When police.uk launched earlier this week I wanted to write about the debacle with it getting overloaded, the aggregation of the data, the approach to visualisation, the openness or otherwise of the data, misrepresentation and misunderstanding, the motivations behind it and some possible outcomes and what this all might mean for open data. But it has been a busy week and by now it seems that nearly everything that could be said has already been said.
Here is a selection of the blogs and news with a few supplementary thoughts from me.
The geofolk were understandably concerned about the poor presentation of the data and the misunderstandings that would be created due to the somewhat crude method of aggregation. Alex Singleton wrote
“…there appear to be some serious representational issues in this new mapping system which are not clearly documented and could be very misleading for the ill informed …

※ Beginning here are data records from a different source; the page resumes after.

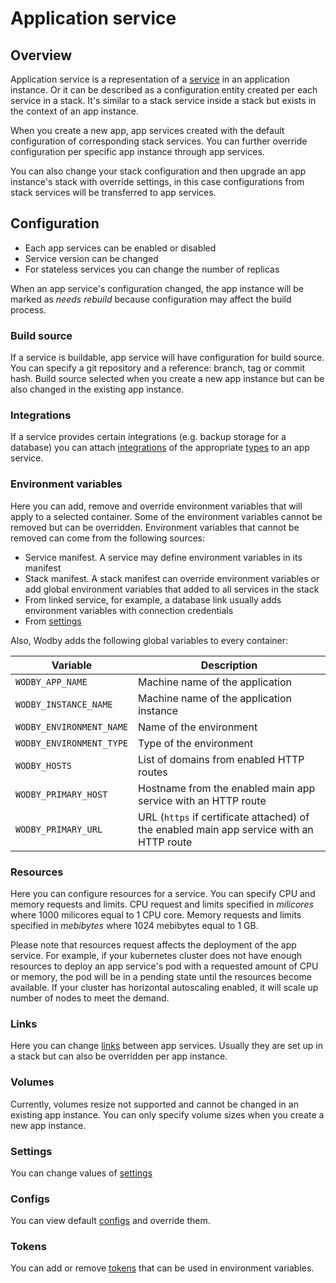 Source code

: # Application service

## Overview

Application service is a representation of a [service](../services/index.md) in an application instance. Or it can be described as a configuration entity created per each service in a stack. It's similar to a stack service inside a stack but exists in the context of an app instance. 

When you create a new app, app services created with the default configuration of corresponding stack services. You can further override configuration per specific app instance through app services. 

You can also change your stack configuration and then upgrade an app instance's stack with override settings, in this case configurations from stack services will be transferred to app services.

## Configuration

- Each app services can be enabled or disabled
- Service version can be changed
- For stateless services you can change the number of replicas

When an app service's configuration changed, the app instance will be marked as _needs rebuild_ because configuration may affect the build process.

### Build source

If a service is buildable, app service will have configuration for build source. You can specify a git repository and a reference: branch, tag or commit hash. Build source selected when you create a new app instance but can be also changed in the existing app instance.

### Integrations

If a service provides certain integrations (e.g. backup storage for a database) you can attach [integrations](../integrations/index.md) of the appropriate [types](../integrations/index.md#types) to an app service.

### Environment variables

Here you can add, remove and override environment variables that will apply to a selected container. Some of the environment variables cannot be removed but can be overridden. Environment variables that cannot be removed can come from the following sources:

- Service manifest. A service may define environment variables in its manifest
- Stack manifest. A stack manifest can override environment variables or add global environment variables that added to all services in the stack
- From linked service, for example, a database link usually adds environment variables with connection credentials
- From [settings](#settings)

Also, Wodby adds the following global variables to every container:

| Variable                 | Description                                                                              |
|--------------------------|------------------------------------------------------------------------------------------|
| `WODBY_APP_NAME`         | Machine name of the application                                                          |
| `WODBY_INSTANCE_NAME`    | Machine name of the application instance                                                 |
| `WODBY_ENVIRONMENT_NAME` | Name of the environment                                                                  |           
| `WODBY_ENVIRONMENT_TYPE` | Type of the environment                                                                  |
| `WODBY_HOSTS`            | List of domains from enabled HTTP routes                                                 |
| `WODBY_PRIMARY_HOST`     | Hostname from the enabled main app service with an HTTP route                            |
| `WODBY_PRIMARY_URL`      | URL (`https` if certificate attached) of the enabled main app service with an HTTP route |

### Resources

Here you can configure resources for a service. You can specify CPU and memory requests and limits. CPU request and limits specified in _milicores_ where 1000 milicores equal to 1 CPU core. Memory requests and limits specified in _mebibytes_ where 1024 mebibytes equal to 1 GB.

Please note that resources request affects the deployment of the app service. For example, if your kubernetes cluster does not have enough resources to deploy an app service's pod with a requested amount of CPU or memory, the pod will be in a pending state until the resources become available. If your cluster has horizontal autoscaling enabled, it will scale up number of nodes to meet the demand.

### Links

Here you can change [links](../services/index.md#links) between app services. Usually they are set up in a stack but can also be overridden per app instance.

### Volumes

Currently, volumes resize not supported and cannot be changed in an existing app instance. You can only specify volume sizes when you create a new app instance.

### Settings

You can change values of [settings](../services/index.md#settings)

### Configs

You can view default [configs](../services/index.md#configs) and override them.

### Tokens

You can add or remove [tokens](../services/index.md#tokens) that can be used in environment variables.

Outside of issues related to how you appropriately position a point for very long road, if the street is going to be the aggregating unit for the data, then this should also be used for the visualization. For example, roads could have been variably colored for different rates of crime (rates not counts… this is another representation issue entirely!!)…
The problem with this website as it stands is that crimes are easily misinterpreted as happening at a very specific locations…
These basic representational issues are typically covered in an undergraduate syllabus with a GIS component.”
Ken Field on the BCS blog added
“This sort of utterly inept mapping is precisely what enrages cartographers. Representing data effectively to report geography properly and communicate reality is what we do. It is also what any basic GIS course or cartography course would teach. The annoyance is borne of the frustration of seeing a site that will now be viewed widely be completely misinterpreted because of erroneous mapping techniques…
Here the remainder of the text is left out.